Inflation up, consumer debt growing as salaries shrink 25% since 2016

01 February 2022 - 15:15
By Wendy Knowler
For consumers taking home R20,000 or more per month, unsecured debt levels were 43% higher than in 2016. File photo.
Image: REUTERS/SIPHIWE SIBEKO For consumers taking home R20,000 or more per month, unsecured debt levels were 43% higher than in 2016. File photo.

Many South Africans are now facing a perfect storm of rising interest rates, growing inflation and 25% less take-home pay than they had in 2016.

This grim picture was painted on Tuesday by Benay Sager, head of the country’s largest debt counsellor, DebtBusters, in a media briefing to share an analysis of the firm’s debt counselling enquiries during the last quarter of 2021.

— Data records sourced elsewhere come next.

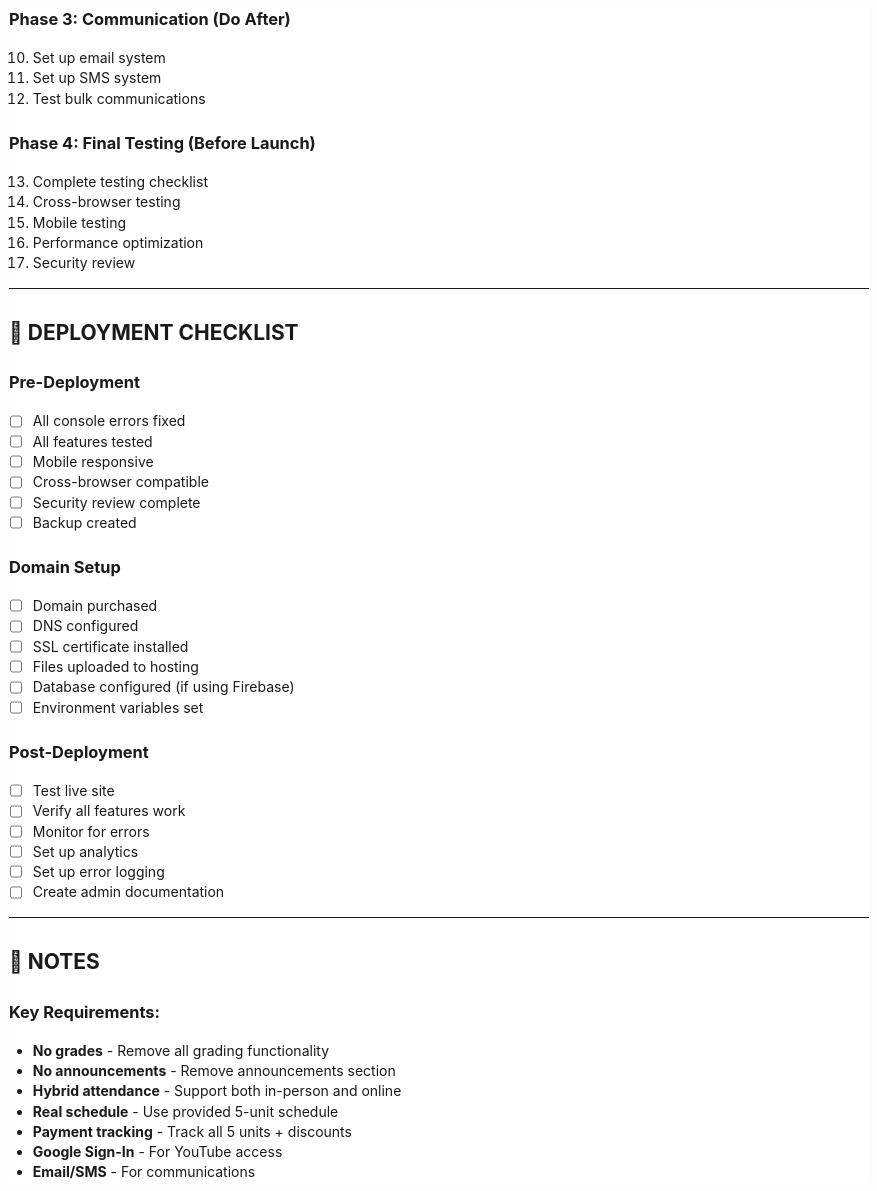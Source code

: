 ### Phase 3: Communication (Do After)
10. Set up email system
11. Set up SMS system
12. Test bulk communications

### Phase 4: Final Testing (Before Launch)
13. Complete testing checklist
14. Cross-browser testing
15. Mobile testing
16. Performance optimization
17. Security review

---

## 🚀 DEPLOYMENT CHECKLIST

### Pre-Deployment
- [ ] All console errors fixed
- [ ] All features tested
- [ ] Mobile responsive
- [ ] Cross-browser compatible
- [ ] Security review complete
- [ ] Backup created

### Domain Setup
- [ ] Domain purchased
- [ ] DNS configured
- [ ] SSL certificate installed
- [ ] Files uploaded to hosting
- [ ] Database configured (if using Firebase)
- [ ] Environment variables set

### Post-Deployment
- [ ] Test live site
- [ ] Verify all features work
- [ ] Monitor for errors
- [ ] Set up analytics
- [ ] Set up error logging
- [ ] Create admin documentation

---

## 📝 NOTES

### Key Requirements:
- **No grades** - Remove all grading functionality
- **No announcements** - Remove announcements section
- **Hybrid attendance** - Support both in-person and online
- **Real schedule** - Use provided 5-unit schedule
- **Payment tracking** - Track all 5 units + discounts
- **Google Sign-In** - For YouTube access
- **Email/SMS** - For communications

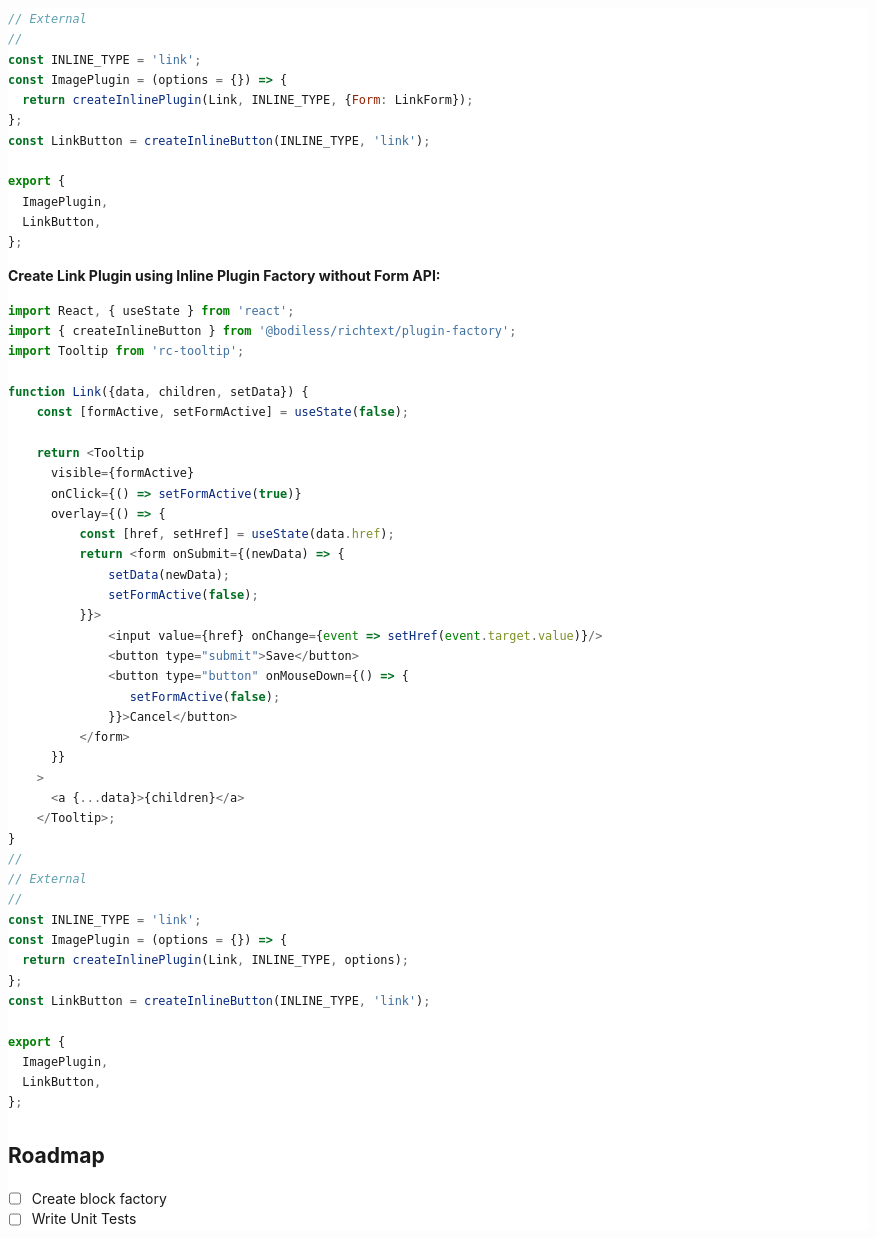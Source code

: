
 ```js
// External
//
const INLINE_TYPE = 'link';
const ImagePlugin = (options = {}) => {
  return createInlinePlugin(Link, INLINE_TYPE, {Form: LinkForm});
};
const LinkButton = createInlineButton(INLINE_TYPE, 'link');

export {
  ImagePlugin,
  LinkButton,
};
```

**Create Link Plugin using Inline Plugin Factory without Form API:** 
```js
import React, { useState } from 'react';
import { createInlineButton } from '@bodiless/richtext/plugin-factory';
import Tooltip from 'rc-tooltip';

function Link({data, children, setData}) {
    const [formActive, setFormActive] = useState(false);
  
    return <Tooltip
      visible={formActive}
      onClick={() => setFormActive(true)}
      overlay={() => {
          const [href, setHref] = useState(data.href);
          return <form onSubmit={(newData) => {
              setData(newData);
              setFormActive(false);
          }}>
              <input value={href} onChange={event => setHref(event.target.value)}/>
              <button type="submit">Save</button>
              <button type="button" onMouseDown={() => {
                 setFormActive(false);
              }}>Cancel</button>
          </form>  
      }}
    >
      <a {...data}>{children}</a>
    </Tooltip>;
}
//
// External
//
const INLINE_TYPE = 'link';
const ImagePlugin = (options = {}) => {
  return createInlinePlugin(Link, INLINE_TYPE, options);
};
const LinkButton = createInlineButton(INLINE_TYPE, 'link');

export {
  ImagePlugin,
  LinkButton,
};
```

<a name="roadmap"></a>
## Roadmap

-[ ] Create block factory
-[ ] Write Unit Tests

Though nominal income is only slightly lower than in 2016, when cumulative inflation of 24% over the six-year period is factored in, Sager said, real income has shrunk by 25%. This while the average loan size has increased by 45%. Consequently, consumers continue to supplement their earnings with unsecured credit — personal loans, store credit, credit cards, overdrafts and the like.

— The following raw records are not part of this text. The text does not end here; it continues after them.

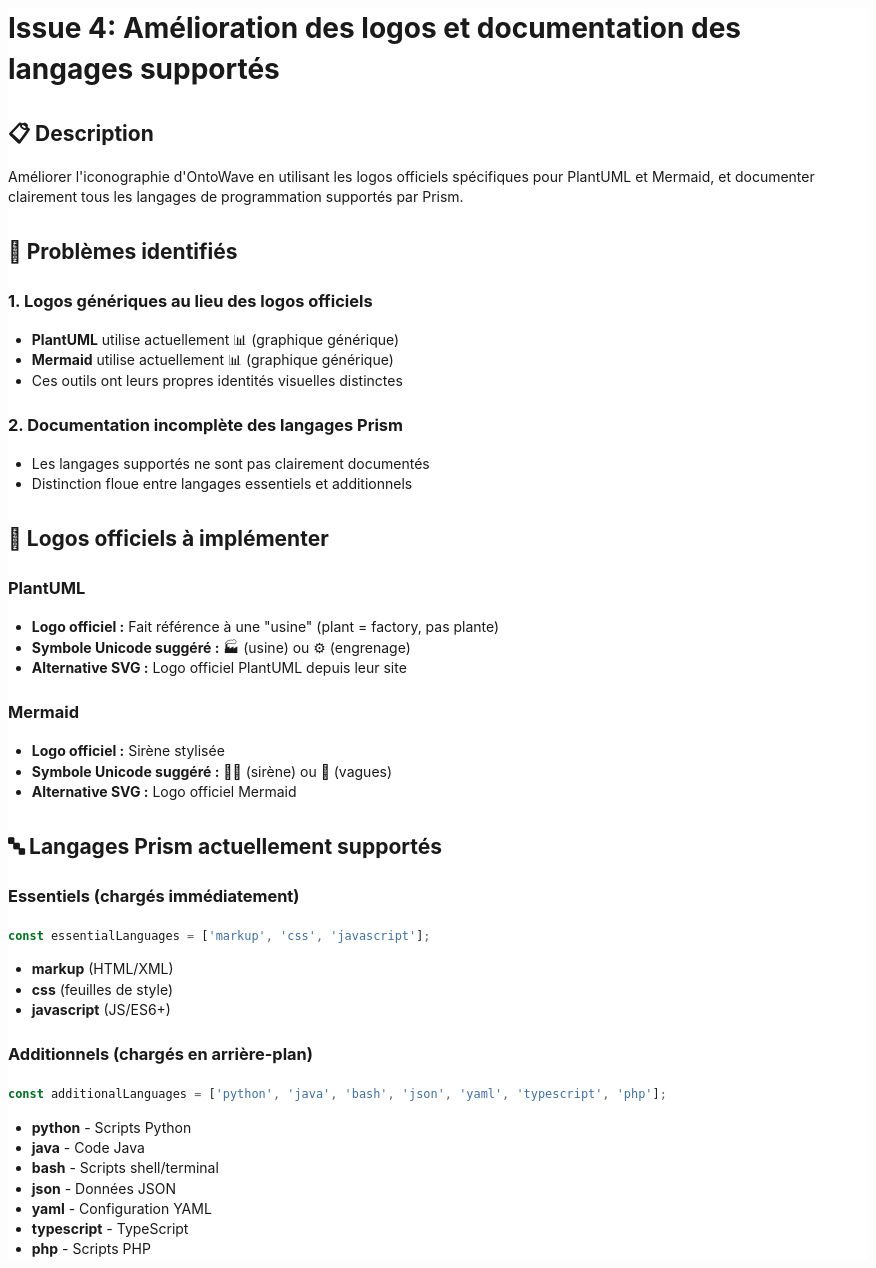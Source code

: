 # Issue 4: Amélioration des logos et documentation des langages supportés

## 📋 Description

Améliorer l'iconographie d'OntoWave en utilisant les logos officiels spécifiques pour PlantUML et Mermaid, et documenter clairement tous les langages de programmation supportés par Prism.

## 🎯 Problèmes identifiés

### 1. Logos génériques au lieu des logos officiels
- **PlantUML** utilise actuellement 📊 (graphique générique)
- **Mermaid** utilise actuellement 📊 (graphique générique)
- Ces outils ont leurs propres identités visuelles distinctes

### 2. Documentation incomplète des langages Prism
- Les langages supportés ne sont pas clairement documentés
- Distinction floue entre langages essentiels et additionnels

## 🎨 Logos officiels à implémenter

### PlantUML
- **Logo officiel :** Fait référence à une "usine" (plant = factory, pas plante)
- **Symbole Unicode suggéré :** 🏭 (usine) ou ⚙️ (engrenage)
- **Alternative SVG :** Logo officiel PlantUML depuis leur site

### Mermaid
- **Logo officiel :** Sirène stylisée
- **Symbole Unicode suggéré :** 🧜‍♀️ (sirène) ou 🌊 (vagues)
- **Alternative SVG :** Logo officiel Mermaid

## 🔤 Langages Prism actuellement supportés

### Essentiels (chargés immédiatement)
```javascript
const essentialLanguages = ['markup', 'css', 'javascript'];
```
- **markup** (HTML/XML)
- **css** (feuilles de style)
- **javascript** (JS/ES6+)

### Additionnels (chargés en arrière-plan)
```javascript
const additionalLanguages = ['python', 'java', 'bash', 'json', 'yaml', 'typescript', 'php'];
```
- **python** - Scripts Python
- **java** - Code Java
- **bash** - Scripts shell/terminal
- **json** - Données JSON
- **yaml** - Configuration YAML
- **typescript** - TypeScript
- **php** - Scripts PHP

For consumers taking home R20,000 or more a month, unsecured debt levels were 43% higher than in 2016, Sager revealed.

“This indicates that these consumers are using unsecured credit to supplement the erosion in their real income.”

Demand for debt counselling in the fourth quarter of 2021 rose by 18% compared to the same period the previous year.

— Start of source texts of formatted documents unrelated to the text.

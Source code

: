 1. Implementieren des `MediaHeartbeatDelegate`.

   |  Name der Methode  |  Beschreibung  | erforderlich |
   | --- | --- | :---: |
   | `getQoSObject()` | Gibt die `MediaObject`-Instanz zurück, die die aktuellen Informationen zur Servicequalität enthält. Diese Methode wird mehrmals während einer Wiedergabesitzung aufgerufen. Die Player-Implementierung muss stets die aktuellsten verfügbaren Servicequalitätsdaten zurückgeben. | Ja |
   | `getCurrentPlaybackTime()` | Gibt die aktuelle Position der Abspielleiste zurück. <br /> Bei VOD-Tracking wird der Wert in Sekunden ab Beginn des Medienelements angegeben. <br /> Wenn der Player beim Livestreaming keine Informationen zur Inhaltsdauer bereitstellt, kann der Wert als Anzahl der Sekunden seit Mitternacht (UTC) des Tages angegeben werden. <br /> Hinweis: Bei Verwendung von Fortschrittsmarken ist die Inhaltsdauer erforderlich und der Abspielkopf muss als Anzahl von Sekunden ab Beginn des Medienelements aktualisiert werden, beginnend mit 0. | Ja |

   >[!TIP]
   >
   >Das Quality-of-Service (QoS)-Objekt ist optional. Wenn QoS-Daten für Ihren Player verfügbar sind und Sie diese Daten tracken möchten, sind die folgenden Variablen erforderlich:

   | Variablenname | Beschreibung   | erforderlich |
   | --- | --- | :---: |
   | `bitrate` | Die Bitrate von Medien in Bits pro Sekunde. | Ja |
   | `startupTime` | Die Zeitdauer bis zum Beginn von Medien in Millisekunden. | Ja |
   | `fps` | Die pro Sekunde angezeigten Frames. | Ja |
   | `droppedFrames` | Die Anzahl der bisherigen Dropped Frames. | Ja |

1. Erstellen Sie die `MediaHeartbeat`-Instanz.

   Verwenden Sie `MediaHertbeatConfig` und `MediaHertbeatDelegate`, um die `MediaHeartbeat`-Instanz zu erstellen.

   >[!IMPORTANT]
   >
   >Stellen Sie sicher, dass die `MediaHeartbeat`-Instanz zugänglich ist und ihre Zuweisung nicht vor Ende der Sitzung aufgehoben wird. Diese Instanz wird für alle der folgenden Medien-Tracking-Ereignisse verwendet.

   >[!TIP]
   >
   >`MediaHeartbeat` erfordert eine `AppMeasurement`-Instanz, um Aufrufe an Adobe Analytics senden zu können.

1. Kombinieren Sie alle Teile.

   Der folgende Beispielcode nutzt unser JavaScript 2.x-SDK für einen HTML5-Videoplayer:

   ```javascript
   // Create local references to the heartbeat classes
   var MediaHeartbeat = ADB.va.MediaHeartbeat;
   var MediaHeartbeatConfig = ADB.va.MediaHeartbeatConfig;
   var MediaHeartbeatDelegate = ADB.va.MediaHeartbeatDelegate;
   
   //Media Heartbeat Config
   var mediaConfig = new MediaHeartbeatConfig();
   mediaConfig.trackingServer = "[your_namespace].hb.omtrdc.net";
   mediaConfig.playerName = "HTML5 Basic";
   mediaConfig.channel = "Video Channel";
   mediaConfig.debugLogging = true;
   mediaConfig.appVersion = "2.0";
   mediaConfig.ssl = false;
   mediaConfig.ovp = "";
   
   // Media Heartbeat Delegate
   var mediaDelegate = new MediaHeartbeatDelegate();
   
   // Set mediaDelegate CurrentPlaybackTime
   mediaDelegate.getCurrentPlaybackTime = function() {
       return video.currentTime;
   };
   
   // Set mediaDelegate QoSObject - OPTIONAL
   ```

This trend intensified in the first month of 2022, with enquiries increasing by a staggering 32% compared to January 2021.

Sager attributed last month’s spike in applications in part to consumers wanting “a way out” of the inevitable further interest rate hikes.

Under debt counselling, interest rates on unsecured debt can be reduced by more than 90% from an average of 21.5% to 1.2%, Sager said. This allows consumers to pay back expensive debt more quickly.

After the lockdowns, the end of the 2020 payment holidays and a diminished ability to borrow, more consumers are proactively seeking help to manage their debt.
Benay Sager, DebtBusters

On average, consumers got to the point where they were spending about 62% of their take-home pay on servicing their debt before they applied for debt counselling.

Based on DebtBusters’ data, on average those taking home R20,000 or more a month need to use two-thirds of their income to repay debt. Their debt-to-income ratio was an alarming 146%.

On average that ratio was 117% in the last quarter of 2021.

While that figure is comparable to that in other countries — Australia’s is 202%; the US’s 101% and the UK’s 148% — in those countries home loans with very low interest rates account for most of that debt, but in SA, it was mostly “very expensive unsecured debt”, Sager said.

There was some good news to be found in DebtBusters’ stats. “We’ve found that after the lockdowns, the end of the 2020 payment holidays and a diminished ability to borrow, more consumers are proactively seeking help to manage their debt,” Sager said.